![]() |
Keterangan Gambar : Penari Mahligai tengah melewati bara dalam pentas yang diadakan pada 1998. |
Nilai-nilai kearifan lokal terkandung dalam upacara. Mantra sarat petuah dan nasihat.
beritagar.id - Petang merambati kediaman Bakhtiar Anip di Desa
Siulak Mukai, Kabupaten Kerinci, Jambi. Udara dingin. Gerimis yang jatuh
dengan ritmis membuat suhu kian rendah.
Di lantai dua rumahnya,
Pawang Mahligai Kaco berusia 67 tahun itu cuma bisa berbaring di kasur.
Sudah empat bulan belakangan dia alpa menjalankan aktivitas rutin.
Kondisi itu membelitnya usai mengalami kecelakaan motor pada bulan
puasa.
"Tinggal bengkak di pergelangan kaki ini saja yang belum
sembuh. Kalau tulang kering sudah mulai baikan," kata sang sahibul bait
ketika menerima Beritagar.id pada Selasa (3/10).
Seiring berucap, dia berupaya bangkit dari ranjang dan membetulkan sarung di badan.
Efek
insiden itu jelas: mobilitas Bakhtiar terhambat. Padahal, kegiatannya
bersandar pada olah tubuh. Dia dikenal sebagai pawang beberapa ritus
Suku Kerinci, Jambi. Salah satu wujud kreativitasnya adalah tari
Mahligai Kaco, yang diambil dari ritus asyeik.
"Tradisi ini saya dapatkan secara turun temurun dari datuk dan orang tua," ujarnya.
Selain mencipta tari itu, Bakhtiar menjadi pawang beberapa tari lain yang juga diadaptasi dari tradisi asyeik seperti Mandi Taman, Tolak Bela, Ayun Luci, Lukah Gilo, dan Ngulang Ngaso.
Asyeik,
menurutnya, biasa dilakoni guna menguji kesaktian dan pengobatan. Ritus
lazim dimulai setelah sang pawang menyiapkan sajen dan merapal mantra
pada malam hari.
"Meminta kepada Tuhan melalui roh nenek moyang dengan perlengkapan sesajian," katanya.
Pawang
menyiapkan sajen berupa ayam, kain warna kuning, hitam dan putih, beras
kunyit, serta bunga tujuh warna dan sembilan rupa. Selain itu, pawang
juga menyiapkan keris, pedang, tombak, dan pecahan beling.
"Kain
disiapkan lima hasta tanpa dijahit," ujarnya. Panjang satu hasta--yakni
ujung siku lengan sampai ujung jari tengah tangan pada lengan yang
sama--setara dengan kira-kira 45 cm.
Akan hal penari yang akan melakukan ritus, mandi limau digelar sebagai bentuk penyucian diri.

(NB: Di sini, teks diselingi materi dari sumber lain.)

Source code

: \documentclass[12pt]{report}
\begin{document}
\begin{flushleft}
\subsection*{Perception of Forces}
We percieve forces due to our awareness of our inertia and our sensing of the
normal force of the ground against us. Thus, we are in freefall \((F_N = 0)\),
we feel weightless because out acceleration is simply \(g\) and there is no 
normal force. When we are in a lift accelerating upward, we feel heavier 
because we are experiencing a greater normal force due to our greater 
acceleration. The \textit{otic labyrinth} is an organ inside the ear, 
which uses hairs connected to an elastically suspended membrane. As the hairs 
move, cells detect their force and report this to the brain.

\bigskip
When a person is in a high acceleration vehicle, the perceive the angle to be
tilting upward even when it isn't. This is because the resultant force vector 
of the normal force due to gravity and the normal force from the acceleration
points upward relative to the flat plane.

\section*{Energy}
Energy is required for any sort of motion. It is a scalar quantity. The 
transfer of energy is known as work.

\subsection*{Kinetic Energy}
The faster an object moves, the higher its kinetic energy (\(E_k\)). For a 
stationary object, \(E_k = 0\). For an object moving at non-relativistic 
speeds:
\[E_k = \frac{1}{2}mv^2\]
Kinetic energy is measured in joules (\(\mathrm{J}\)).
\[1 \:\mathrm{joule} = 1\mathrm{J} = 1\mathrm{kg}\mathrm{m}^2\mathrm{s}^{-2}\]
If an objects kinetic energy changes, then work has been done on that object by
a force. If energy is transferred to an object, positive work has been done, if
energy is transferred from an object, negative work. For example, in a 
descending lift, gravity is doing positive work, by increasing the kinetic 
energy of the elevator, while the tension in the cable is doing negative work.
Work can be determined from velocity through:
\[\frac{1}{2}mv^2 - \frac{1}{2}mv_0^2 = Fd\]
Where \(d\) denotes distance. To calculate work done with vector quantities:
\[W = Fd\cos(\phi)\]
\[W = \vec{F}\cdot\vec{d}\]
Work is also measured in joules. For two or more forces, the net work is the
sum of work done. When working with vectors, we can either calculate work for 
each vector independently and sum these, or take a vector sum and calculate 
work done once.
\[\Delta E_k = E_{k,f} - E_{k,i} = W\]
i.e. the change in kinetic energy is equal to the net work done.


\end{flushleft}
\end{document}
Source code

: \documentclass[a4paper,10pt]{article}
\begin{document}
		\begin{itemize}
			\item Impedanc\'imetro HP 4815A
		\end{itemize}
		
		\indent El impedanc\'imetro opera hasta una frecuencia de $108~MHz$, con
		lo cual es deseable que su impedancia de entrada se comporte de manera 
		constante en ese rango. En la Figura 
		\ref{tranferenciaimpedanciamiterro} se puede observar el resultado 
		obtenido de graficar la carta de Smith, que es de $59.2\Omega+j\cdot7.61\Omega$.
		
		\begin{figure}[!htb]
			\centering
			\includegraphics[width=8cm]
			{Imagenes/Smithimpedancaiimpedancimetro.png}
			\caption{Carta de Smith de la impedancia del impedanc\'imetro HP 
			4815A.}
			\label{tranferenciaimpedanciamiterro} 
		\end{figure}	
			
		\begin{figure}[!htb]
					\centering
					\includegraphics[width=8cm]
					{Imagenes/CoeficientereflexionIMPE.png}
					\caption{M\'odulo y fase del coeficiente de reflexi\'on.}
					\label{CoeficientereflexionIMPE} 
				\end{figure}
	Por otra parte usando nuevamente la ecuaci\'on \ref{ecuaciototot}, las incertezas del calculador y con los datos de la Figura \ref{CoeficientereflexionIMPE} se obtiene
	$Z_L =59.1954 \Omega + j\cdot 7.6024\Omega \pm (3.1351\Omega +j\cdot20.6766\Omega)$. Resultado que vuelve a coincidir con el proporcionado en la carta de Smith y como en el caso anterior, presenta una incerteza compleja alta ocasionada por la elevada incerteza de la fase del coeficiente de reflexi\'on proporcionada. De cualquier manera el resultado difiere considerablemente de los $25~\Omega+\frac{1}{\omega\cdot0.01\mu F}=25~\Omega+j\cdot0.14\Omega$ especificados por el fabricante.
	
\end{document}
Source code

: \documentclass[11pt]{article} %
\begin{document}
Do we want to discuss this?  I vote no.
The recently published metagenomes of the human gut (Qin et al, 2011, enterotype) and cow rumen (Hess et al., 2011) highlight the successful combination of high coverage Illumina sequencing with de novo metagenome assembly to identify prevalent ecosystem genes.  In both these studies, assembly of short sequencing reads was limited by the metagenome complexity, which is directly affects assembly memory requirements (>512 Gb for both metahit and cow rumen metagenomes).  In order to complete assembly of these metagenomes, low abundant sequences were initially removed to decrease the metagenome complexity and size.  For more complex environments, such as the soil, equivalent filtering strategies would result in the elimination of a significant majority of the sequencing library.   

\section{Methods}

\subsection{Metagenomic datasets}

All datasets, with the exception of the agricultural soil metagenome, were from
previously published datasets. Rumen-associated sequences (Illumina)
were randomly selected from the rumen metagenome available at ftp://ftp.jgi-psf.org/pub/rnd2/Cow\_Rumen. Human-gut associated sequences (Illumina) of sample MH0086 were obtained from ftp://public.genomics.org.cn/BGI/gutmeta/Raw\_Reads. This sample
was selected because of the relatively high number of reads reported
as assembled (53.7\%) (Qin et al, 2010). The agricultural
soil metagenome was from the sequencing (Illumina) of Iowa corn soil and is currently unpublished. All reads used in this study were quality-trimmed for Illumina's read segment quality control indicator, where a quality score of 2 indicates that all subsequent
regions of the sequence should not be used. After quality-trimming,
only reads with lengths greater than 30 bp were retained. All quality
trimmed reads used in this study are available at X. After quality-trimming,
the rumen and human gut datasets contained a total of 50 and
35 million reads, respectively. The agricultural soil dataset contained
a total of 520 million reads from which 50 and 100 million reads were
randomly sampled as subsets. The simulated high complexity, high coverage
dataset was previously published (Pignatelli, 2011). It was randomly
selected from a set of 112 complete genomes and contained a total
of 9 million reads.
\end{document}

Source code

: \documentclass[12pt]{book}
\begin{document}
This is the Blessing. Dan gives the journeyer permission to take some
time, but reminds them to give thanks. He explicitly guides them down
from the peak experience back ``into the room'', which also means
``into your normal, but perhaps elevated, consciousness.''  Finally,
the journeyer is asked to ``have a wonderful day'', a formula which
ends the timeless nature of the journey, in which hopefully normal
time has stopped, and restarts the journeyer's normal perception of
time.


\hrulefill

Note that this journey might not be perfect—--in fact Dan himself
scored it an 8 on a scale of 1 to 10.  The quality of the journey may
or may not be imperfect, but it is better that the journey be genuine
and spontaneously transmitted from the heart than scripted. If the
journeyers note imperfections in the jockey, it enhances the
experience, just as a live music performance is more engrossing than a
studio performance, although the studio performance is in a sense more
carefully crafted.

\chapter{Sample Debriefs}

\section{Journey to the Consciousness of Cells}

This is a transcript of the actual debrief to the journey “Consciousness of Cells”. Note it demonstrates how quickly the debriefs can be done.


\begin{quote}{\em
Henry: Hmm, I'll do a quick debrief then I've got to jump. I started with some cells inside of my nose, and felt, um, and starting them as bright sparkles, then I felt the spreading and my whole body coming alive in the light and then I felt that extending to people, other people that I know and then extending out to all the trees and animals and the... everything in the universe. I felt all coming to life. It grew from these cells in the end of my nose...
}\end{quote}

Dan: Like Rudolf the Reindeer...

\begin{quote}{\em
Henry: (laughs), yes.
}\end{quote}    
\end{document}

"Mantra dibacakan, dan penari akan menari dengan khusyuk sesuai irama
gendang. Setelah itu, mereka akan kebal dari senjata dan beling yang
sudah disiapkan," ujar Bakhtiar.
Meski sesungguhnya tak memiliki
ilmu kebal, setiap penari yang sudah mengikuti ritus mandi limau bakal
terjaga dari luka. "Pernah ada orang yang tidak ikut mandi limau tapi
ikut menari dan mencoba bermain dengan api dan senjata. Akibatnya dia
terluka," katanya.
Sedangkan untuk pengobatan, lanjut Bakhtiar,
penari sedia menjunjung mangkok tujuh tingkat di tengah ritus. Mangkok
lantas akan meneteskan air atau minyak. Nantinya, tetesan akan diusap
dengan kapas dan dicelupkan ke dalam air untuk diminum.

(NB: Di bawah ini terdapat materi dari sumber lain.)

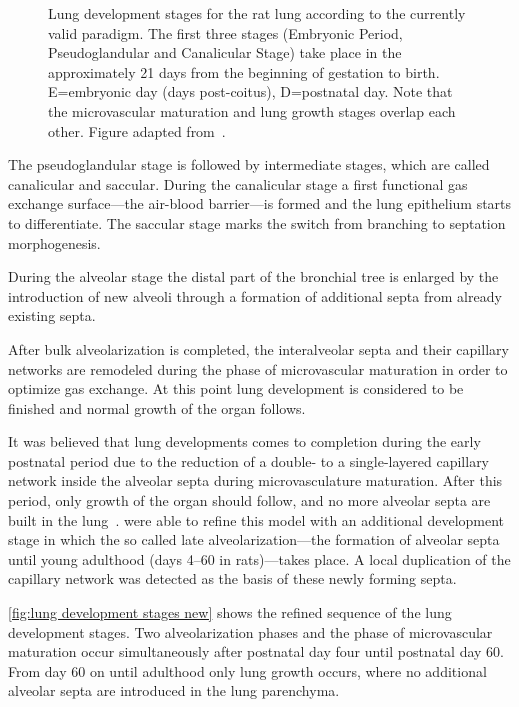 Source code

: \begin{figure}
	\noindent\makebox[\textwidth]{%
		\centering%
		}%
	\caption[Lung development stages]{Lung development stages for the rat lung according to the currently valid paradigm. The first three stages (Embryonic Period, Pseudoglandular and Canalicular Stage) take place in the approximately 21 days from the beginning of gestation to birth. E=embryonic day (days post-coitus), D=postnatal day. Note that the microvascular maturation and lung growth stages overlap each other. Figure adapted from~\cite{Schittny2007a}.}
	\label{fig:lung development stages old}
\end{figure}

The pseudoglandular stage is followed by intermediate stages, which are called canalicular and saccular. During the canalicular stage a first functional gas exchange surface---the air-blood barrier---is formed and the lung epithelium starts to differentiate. The saccular stage marks the switch from branching to septation morphogenesis.

During the alveolar stage the distal part of the bronchial tree is enlarged by the introduction of new alveoli through a formation of additional septa from already existing septa. 

After bulk alveolarization is completed, the interalveolar septa and their capillary networks are remodeled during the phase of microvascular maturation in order to optimize gas exchange. At this point lung development is considered to be finished and normal growth of the organ follows.

It was believed that lung developments comes to completion during the early postnatal period due to the reduction of a double- to a single-layered capillary network inside the alveolar septa during microvasculature maturation. After this period, only growth of the organ should follow, and no more alveolar septa are built in the lung~\cite{Burri1999,Schittny2004}. \citet{Schittny2008} were able to refine this model with an additional development stage in which the so called late alveolarization---the formation of alveolar septa until young adulthood (days 4--60 in rats)---takes place. A local duplication of the capillary network was detected as the basis of these newly forming septa.

\autoref{fig:lung development stages new} shows the refined sequence of the lung development stages. Two alveolarization phases and the phase of microvascular maturation occur simultaneously after postnatal day four until postnatal day 60. From day 60 on until adulthood only lung growth occurs, where no additional alveolar septa are introduced in the lung parenchyma.

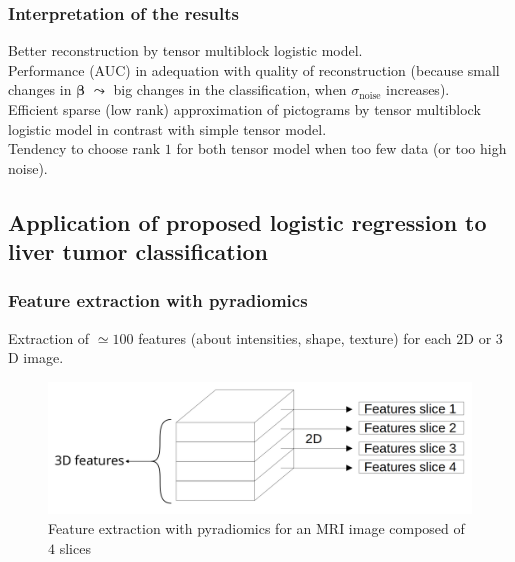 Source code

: \documentclass{beamer}
\begin{document}
\begin{frame}
    \frametitle{Interpretation of the results}
    Better reconstruction by tensor multiblock logistic model.\\[10 pt]
    Performance (AUC) in adequation with quality of reconstruction (because small changes in $\bm{\beta}$ $\leadsto$ big changes in the classification, when $\sigma_{\text{noise}}$ increases).\\[10 pt]
    Efficient sparse (low rank) approximation of pictograms by tensor multiblock logistic model in contrast with simple tensor model.\\[10 pt]
    Tendency to choose rank $1$ for both tensor model when too few data (or too high noise).

\end{frame}

\begin{frame}
    \section{Application of proposed logistic regression to liver tumor classification}
\end{frame}

\begin{frame}
    \frametitle{Feature extraction with pyradiomics \cite{pyradio}}
    Extraction of $\simeq  100$ features (about intensities, shape, texture) for each $2$D or $3$D image.\\[10 pt]
    \begin{figure}
        \centering
        \includegraphics[scale = 0.15]{images/features.png}
        \caption{Feature extraction with pyradiomics for an MRI image composed of $4$ slices}
    \end{figure}
\end{frame}

\end{document}
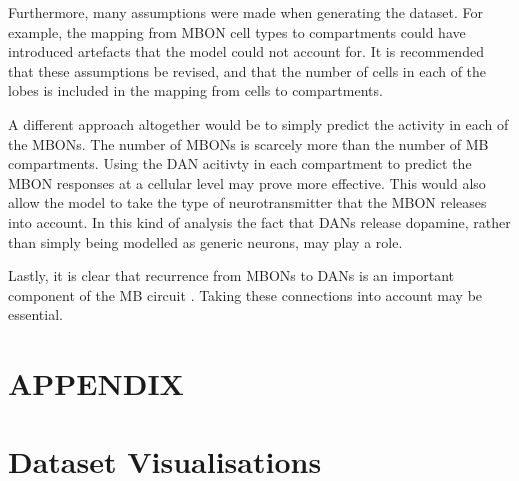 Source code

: \documentclass[11pt, A4]{article}
\begin{document}
\begin{multicols}{2}
Furthermore, many assumptions were made when generating the dataset. For example, the mapping from MBON cell types to compartments could have introduced artefacts that the model could not account for. It is recommended that these assumptions be revised, and that the number of cells in each of the lobes is included in the mapping from cells to compartments.

A different approach altogether would be to simply predict the activity in each of the MBONs. The number of MBONs is scarcely more than the number of MB compartments. Using the DAN acitivty in each compartment to predict the MBON responses at a cellular level may prove more effective. This would also allow the model to take the type of neurotransmitter that the MBON releases into account. In this kind of analysis the fact that DANs release dopamine, rather than simply being modelled as generic neurons, may play a role. 

Lastly, it is clear that recurrence from MBONs to DANs is an important component of the MB circuit \cite{li2020connectome}. Taking these connections into account may be essential. 




 
\end{multicols}


\newpage
\clearpage
\section*{APPENDIX}
\setcounter{page}{1}
\renewcommand{\thepage}{\roman{page}}
\appendix
\setcounter{figure}{0} 	%
\renewcommand\thefigure{\thesection.\arabic{figure}} 	%
\setcounter{table}{0} 		%
\renewcommand\thetable{\thesection.\arabic{table}} 

\section{Dataset Visualisations}
\end{document}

"Air biasanya untuk pengobatan, sedangkan minyak untuk pemanis atau penglaris," ujarnya.
Bagi
orang yang ingin beroleh kekebalan, Pawang akan melafalkan mantra dan
memberikan mantra pendek yang siapa pun akan bisa menghafalnya.

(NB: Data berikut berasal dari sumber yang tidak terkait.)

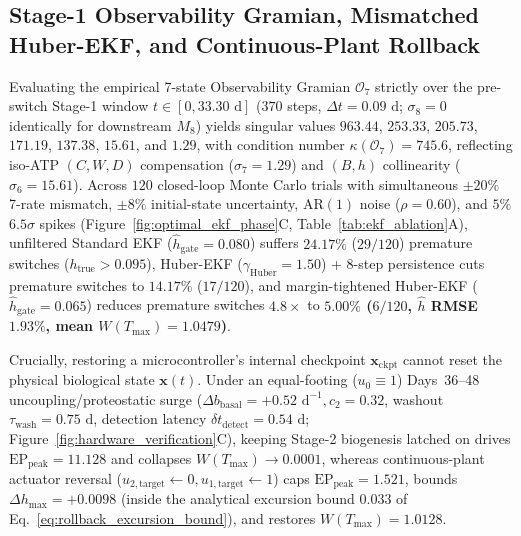 \documentclass[11pt]{article}
\theoremstyle{plain}
\theoremstyle{remark}
\begin{document}
\subsection{Stage-1 Observability Gramian, Mismatched Huber-EKF, and Continuous-Plant Rollback}
Evaluating the empirical 7-state Observability Gramian $\mathcal{O}_7$ strictly over the pre-switch Stage-1 window $t \in [0, 33.30\text{ d}]$ ($370$ steps, $\Delta t = 0.09\text{ d}$; $\sigma_8 = 0$ identically for downstream $M_8$) yields singular values $963.44$, $253.33$, $205.73$, $171.19$, $137.38$, $15.61$, and $1.29$, with condition number $\kappa(\mathcal{O}_7) = 745.6$, reflecting iso-ATP $(C, W, D)$ compensation ($\sigma_7 = 1.29$) and $(B, h)$ collinearity ($\sigma_6 = 15.61$). Across $120$ closed-loop Monte Carlo trials with simultaneous $\pm 20\%$ 7-rate mismatch, $\pm 8\%$ initial-state uncertainty, $\mathrm{AR}(1)$ noise ($\rho = 0.60$), and $5\%$ $6.5\sigma$ spikes (Figure~\ref{fig:optimal_ekf_phase}C, Table~\ref{tab:ekf_ablation}A), unfiltered Standard EKF ($\hat{h}_{\mathrm{gate}} = 0.080$) suffers $24.17\%$ ($29/120$) premature switches ($h_{\mathrm{true}} > 0.095$), Huber-EKF ($\gamma_{\mathrm{Huber}} = 1.50$) + 8-step persistence cuts premature switches to $14.17\%$ ($17/120$), and margin-tightened Huber-EKF ($\hat{h}_{\mathrm{gate}} = 0.065$) reduces premature switches $4.8\times$ to \textbf{$5.00\%$ ($6/120$, $\hat{h}$ RMSE $1.93\%$, mean $W(T_{\max}) = 1.0479$)}.

Crucially, restoring a microcontroller's internal checkpoint $\mathbf{x}_{\mathrm{ckpt}}$ cannot reset the physical biological state $\mathbf{x}(t)$. Under an equal-footing ($u_0 \equiv 1$) Days~36--48 uncoupling/proteostatic surge ($\Delta b_{\mathrm{basal}} = +0.52\text{ d}^{-1}, c_2 = 0.32$, washout $\tau_{\mathrm{wash}} = 0.75\text{ d}$, detection latency $\delta t_{\mathrm{detect}} = 0.54\text{ d}$; Figure~\ref{fig:hardware_verification}C), keeping Stage-2 biogenesis latched on drives $\mathrm{EP}_{\mathrm{peak}} = 11.128$ and collapses $W(T_{\max}) \to 0.0001$, whereas continuous-plant actuator reversal ($u_{2,\mathrm{target}} \leftarrow 0, u_{1,\mathrm{target}} \leftarrow 1$) caps $\mathrm{EP}_{\mathrm{peak}} = 1.521$, bounds $\Delta h_{\max} = +0.0098$ (inside the analytical excursion bound $0.033$ of Eq.~\ref{eq:rollback_excursion_bound}), and restores $W(T_{\max}) = 1.0128$.
\end{document}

"Biasanya setelah diisi oleh pawang, orang itu akan kebal dan tubuhnya
sudah ada isinya," kata Bakhtiar.
Seturut pengakuannya, ritus
seperti ini sudah dilakukan nenek moyang mereka di Kerinci. Namun, dulu
ritus dimaksud tidak dijadikan seni pertunjukan. Pelaksanannya hanya
mungkin pada saat-saat khusus. Sekarang, Mahligai sudah bisa dilihat
siapa saja.
![]() |
Salah satu tahap gerakan Mahligai |
"Saya belajar menjadi Pawang karena keturunan datuk dan orang tua
saya. Karena, menjadi pawang biasanya berdasarkan garis keturunan,"
ujarnya.
Pertunjukan Mahligai Kaco telah ditampilkan ke beberapa
negara. "Singapura, Malaysia dan Prancis. Kalau di Indonesia sudah ke
banyak daerah," katanya.
Ihwal uji kesaktian, Bakhtiar
melakukannya ketika ada permintaan dari tokoh adat atau kepala daerah.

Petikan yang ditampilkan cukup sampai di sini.